• Task item: Although the entries contain pictures, the copy should hold only their exact text.

• Records shown:
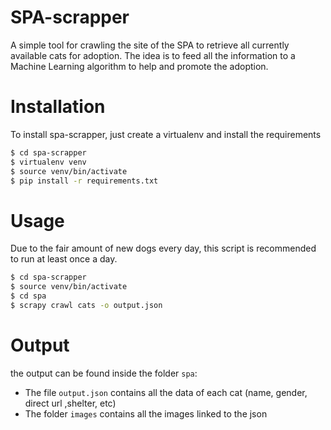 # SPA-scrapper

A simple tool for crawling the site of the SPA to retrieve all currently available cats for adoption.
The idea is to feed all the information to a Machine Learning algorithm to help and promote the adoption.

# Installation
To install spa-scrapper, just create a virtualenv and install the requirements
```bash
$ cd spa-scrapper
$ virtualenv venv
$ source venv/bin/activate
$ pip install -r requirements.txt
```


# Usage
Due to the fair amount of new dogs every day, this script is recommended to run at least once a day.

```bash
$ cd spa-scrapper
$ source venv/bin/activate
$ cd spa
$ scrapy crawl cats -o output.json
```

# Output
the output can be found inside the folder `spa`:
* The file `output.json` contains all the data of each cat (name, gender, direct url ,shelter, etc)
* The folder `images` contains all the images linked to the json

• Task response:
 # SPA-scrapper

A simple tool for crawling the site of the SPA to retrieve all currently available cats for adoption.
The idea is to feed all the information to a Machine Learning algorithm to help and promote the adoption.

# Installation
To install spa-scrapper, just create a virtualenv and install the requirements
```bash
$ cd spa-scrapper
$ virtualenv venv
$ source venv/bin/activate
$ pip install -r requirements.txt
```


# Usage
Due to the fair amount of new dogs every day, this script is recommended to run at least once a day.

```bash
$ cd spa-scrapper
$ source venv/bin/activate
$ cd spa
$ scrapy crawl cats -o output.json
```

# Output
the output can be found inside the folder `spa`:
* The file `output.json` contains all the data of each cat (name, gender, direct url ,shelter, etc)
* The folder `images` contains all the images linked to the json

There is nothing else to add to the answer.